Game on Sum (Hard Version)

题面翻译

Alice 和 Bob 正在玩一个游戏，游戏分为 $n$ 个回合，Alice 和 Bob 要轮流对一个数 $x$ 进行操作，已知这个数初始值是 $0$。

具体每个回合的行动规则如下：

Alice 选择一个在区间 $[0,k]$ 之间的实数 $t$。
Bob 可以选择让 $x$ 变成 $x+t$ 或者 $x-t$，但是 Bob 在 $n$ 个回合之内至少选择 $m$ 次让 $x$ 变成 $x+t$。

Alice想让最终的 $x$ 最大，Bob 想让最终的 $x$ 最小。

已知双方均采用最优策略，求最终的 $x$ 值（对 $10^9+7$ 取模）。

数据范围保证：$1\le m\le n\le 10^6,k\le10^9+7$， $\sum\limits n\leq10^6$ 。

题目描述

This is the hard version of the problem.
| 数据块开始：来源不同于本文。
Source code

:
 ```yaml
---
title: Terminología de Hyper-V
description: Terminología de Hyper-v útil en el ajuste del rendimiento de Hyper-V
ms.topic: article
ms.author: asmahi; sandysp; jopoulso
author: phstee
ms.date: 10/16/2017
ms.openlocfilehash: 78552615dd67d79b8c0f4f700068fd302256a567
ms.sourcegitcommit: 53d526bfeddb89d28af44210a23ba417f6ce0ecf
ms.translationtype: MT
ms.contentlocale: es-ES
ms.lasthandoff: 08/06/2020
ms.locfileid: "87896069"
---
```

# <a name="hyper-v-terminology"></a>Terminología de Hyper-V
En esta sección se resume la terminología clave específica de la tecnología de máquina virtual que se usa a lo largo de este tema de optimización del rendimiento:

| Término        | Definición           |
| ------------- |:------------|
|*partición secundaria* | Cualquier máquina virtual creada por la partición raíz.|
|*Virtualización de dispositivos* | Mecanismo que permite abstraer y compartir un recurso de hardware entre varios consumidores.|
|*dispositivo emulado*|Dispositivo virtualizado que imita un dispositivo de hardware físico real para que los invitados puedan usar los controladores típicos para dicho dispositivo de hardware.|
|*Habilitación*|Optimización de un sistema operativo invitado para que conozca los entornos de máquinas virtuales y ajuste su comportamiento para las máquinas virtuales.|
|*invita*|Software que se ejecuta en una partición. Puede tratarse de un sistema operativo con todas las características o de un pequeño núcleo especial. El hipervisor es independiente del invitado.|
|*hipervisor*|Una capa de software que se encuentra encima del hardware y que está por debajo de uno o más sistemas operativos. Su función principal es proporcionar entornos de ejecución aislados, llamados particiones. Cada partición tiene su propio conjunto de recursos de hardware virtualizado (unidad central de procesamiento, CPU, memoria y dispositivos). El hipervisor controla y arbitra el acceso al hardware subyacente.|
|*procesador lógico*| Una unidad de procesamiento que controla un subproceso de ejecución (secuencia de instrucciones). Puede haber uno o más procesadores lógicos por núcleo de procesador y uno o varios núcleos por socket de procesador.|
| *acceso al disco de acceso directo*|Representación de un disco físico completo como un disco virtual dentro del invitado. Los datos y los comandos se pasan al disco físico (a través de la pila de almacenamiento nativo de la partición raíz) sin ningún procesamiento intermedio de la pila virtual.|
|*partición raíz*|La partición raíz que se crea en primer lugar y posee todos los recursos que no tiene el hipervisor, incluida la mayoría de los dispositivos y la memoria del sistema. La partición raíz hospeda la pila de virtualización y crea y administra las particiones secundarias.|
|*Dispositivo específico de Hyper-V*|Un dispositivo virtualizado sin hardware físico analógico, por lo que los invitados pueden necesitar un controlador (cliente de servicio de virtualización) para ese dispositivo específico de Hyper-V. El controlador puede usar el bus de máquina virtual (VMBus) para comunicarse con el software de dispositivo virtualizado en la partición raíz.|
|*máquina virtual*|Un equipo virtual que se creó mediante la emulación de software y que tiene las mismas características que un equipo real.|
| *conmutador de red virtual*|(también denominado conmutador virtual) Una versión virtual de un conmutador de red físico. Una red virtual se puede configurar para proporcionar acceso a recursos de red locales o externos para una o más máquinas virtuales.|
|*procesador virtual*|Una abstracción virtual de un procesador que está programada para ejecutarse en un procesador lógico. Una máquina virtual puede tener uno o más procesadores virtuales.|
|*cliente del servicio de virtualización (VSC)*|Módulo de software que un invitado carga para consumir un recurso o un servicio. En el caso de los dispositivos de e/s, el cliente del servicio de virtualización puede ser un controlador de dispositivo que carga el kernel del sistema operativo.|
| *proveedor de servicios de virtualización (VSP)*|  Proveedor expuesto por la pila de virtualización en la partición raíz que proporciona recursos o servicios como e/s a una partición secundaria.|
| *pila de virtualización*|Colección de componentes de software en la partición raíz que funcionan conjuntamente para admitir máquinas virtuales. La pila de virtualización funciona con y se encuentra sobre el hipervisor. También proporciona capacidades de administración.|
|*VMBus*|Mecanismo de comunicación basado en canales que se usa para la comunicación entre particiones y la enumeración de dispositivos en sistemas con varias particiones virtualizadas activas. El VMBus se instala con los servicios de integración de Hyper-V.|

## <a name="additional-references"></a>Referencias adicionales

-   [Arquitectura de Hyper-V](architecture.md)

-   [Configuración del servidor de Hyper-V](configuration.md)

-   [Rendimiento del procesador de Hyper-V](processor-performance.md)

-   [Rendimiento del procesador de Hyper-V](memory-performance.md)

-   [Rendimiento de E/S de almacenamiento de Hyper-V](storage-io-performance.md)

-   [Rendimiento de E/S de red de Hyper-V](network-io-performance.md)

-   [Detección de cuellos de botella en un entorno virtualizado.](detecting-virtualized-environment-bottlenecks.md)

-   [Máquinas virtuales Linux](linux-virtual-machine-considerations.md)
The difference is the constraints on $ n $ , $ m $ and $ t $ . You can make hacks only if all versions of the problem are solved.

Alice and Bob are given the numbers $ n $ , $ m $ and $ k $ , and play a game as follows:

The game has a score that Alice tries to maximize, and Bob tries to minimize. The score is initially $ 0 $ . The game consists of $ n $ turns. Each turn, Alice picks a real number from $ 0 $ to $ k $ (inclusive) which Bob either adds to or subtracts from the score of the game. But throughout the game, Bob has to choose to add at least $ m $ out of the $ n $ turns.

Bob gets to know which number Alice picked before deciding whether to add or subtract the number from the score, and Alice gets to know whether Bob added or subtracted the number for the previous turn before picking the number for the current turn (except on the first turn since there was no previous turn).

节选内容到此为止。